-- Task directions --
Copy each line below in which the word "tree" occurs.

-- Records provided --
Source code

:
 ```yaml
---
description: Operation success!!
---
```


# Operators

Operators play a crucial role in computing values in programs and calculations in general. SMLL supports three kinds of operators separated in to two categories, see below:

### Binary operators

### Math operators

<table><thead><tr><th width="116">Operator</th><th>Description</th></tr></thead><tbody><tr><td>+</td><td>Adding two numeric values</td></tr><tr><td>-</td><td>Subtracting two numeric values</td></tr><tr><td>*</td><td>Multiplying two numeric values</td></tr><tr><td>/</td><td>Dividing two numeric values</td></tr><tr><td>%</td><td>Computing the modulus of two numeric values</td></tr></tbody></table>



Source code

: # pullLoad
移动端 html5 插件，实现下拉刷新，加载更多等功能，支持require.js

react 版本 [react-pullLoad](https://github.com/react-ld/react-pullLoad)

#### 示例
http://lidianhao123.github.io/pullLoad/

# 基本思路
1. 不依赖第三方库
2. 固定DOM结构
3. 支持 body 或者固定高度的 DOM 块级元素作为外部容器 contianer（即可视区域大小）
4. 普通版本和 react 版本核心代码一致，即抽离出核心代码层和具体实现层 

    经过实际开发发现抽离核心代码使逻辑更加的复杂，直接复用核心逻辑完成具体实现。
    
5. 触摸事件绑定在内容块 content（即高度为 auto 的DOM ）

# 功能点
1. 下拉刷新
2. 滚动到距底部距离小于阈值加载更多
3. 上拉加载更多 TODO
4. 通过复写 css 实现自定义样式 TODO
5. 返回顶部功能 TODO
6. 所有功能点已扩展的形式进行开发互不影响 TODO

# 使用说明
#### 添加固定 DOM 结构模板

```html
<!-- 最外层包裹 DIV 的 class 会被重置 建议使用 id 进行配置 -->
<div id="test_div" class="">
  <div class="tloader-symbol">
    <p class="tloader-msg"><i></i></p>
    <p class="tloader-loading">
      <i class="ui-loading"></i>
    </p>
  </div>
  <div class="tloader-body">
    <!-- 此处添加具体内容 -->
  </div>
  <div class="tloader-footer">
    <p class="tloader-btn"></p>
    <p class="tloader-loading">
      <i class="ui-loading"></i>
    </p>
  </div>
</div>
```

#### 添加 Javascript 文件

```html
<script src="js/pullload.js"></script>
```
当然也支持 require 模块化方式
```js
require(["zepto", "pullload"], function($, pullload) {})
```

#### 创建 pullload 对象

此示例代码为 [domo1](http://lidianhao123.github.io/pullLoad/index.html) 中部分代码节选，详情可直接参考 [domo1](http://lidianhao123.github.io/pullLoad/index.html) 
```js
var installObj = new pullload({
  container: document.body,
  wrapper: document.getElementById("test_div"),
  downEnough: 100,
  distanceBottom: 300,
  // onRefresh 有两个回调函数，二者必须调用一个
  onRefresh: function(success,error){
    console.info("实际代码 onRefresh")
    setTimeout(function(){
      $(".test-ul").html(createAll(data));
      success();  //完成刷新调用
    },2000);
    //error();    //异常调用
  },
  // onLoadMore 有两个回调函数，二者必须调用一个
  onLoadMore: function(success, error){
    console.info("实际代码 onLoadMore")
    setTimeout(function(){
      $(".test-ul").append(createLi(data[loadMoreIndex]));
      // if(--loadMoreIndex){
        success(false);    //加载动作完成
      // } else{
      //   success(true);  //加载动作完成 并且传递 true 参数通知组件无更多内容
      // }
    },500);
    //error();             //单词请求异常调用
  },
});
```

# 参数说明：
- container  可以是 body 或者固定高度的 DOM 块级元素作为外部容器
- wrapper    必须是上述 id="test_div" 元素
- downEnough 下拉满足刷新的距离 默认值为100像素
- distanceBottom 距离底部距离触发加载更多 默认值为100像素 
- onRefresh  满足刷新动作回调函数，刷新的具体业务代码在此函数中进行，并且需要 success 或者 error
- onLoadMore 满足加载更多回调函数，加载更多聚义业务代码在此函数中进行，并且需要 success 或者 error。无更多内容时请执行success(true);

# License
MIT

* * *

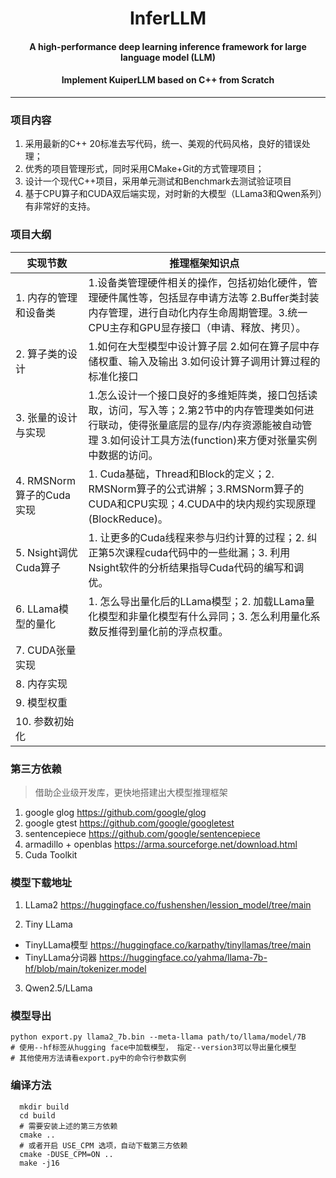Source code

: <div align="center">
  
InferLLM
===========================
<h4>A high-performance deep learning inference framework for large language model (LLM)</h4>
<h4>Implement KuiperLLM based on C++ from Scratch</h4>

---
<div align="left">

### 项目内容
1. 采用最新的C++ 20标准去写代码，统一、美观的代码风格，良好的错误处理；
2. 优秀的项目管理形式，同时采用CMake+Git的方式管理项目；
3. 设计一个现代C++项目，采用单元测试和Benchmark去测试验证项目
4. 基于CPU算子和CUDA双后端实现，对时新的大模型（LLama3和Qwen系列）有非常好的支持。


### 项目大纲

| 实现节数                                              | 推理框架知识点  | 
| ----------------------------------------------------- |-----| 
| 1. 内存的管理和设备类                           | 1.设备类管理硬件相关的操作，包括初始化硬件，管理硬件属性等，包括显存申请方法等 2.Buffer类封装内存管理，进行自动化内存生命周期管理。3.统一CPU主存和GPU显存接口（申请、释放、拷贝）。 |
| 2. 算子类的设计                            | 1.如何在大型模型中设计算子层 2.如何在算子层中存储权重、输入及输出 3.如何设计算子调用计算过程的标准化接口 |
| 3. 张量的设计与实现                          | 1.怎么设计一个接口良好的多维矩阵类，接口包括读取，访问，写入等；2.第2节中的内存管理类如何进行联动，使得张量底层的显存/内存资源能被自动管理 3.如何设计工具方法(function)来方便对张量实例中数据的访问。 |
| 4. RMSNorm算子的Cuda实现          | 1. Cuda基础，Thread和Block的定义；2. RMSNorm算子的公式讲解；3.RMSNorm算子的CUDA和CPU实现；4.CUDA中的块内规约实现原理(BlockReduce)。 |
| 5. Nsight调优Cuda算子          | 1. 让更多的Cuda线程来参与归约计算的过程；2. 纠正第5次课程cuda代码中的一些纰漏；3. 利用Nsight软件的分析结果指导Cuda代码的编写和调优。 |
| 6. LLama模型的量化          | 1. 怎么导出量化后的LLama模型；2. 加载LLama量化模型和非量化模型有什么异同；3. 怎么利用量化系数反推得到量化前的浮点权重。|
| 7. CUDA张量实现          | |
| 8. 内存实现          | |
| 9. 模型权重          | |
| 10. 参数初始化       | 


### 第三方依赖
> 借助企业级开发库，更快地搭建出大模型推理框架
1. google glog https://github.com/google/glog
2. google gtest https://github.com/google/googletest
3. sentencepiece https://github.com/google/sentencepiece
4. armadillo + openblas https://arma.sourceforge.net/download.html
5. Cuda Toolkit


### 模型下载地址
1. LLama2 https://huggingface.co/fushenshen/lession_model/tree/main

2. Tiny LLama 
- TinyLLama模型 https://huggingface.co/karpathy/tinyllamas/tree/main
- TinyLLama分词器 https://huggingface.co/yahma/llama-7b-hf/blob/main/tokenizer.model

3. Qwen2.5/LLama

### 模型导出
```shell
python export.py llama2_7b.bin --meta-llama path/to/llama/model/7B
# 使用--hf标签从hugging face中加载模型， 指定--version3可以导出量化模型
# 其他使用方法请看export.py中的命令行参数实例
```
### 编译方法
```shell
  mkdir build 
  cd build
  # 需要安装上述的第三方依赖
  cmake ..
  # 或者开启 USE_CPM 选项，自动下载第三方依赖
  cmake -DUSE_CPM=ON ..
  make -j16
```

-- Solution for this problem --
1. LLama2 https://huggingface.co/fushenshen/lession_model/tree/main
- TinyLLama模型 https://huggingface.co/karpathy/tinyllamas/tree/main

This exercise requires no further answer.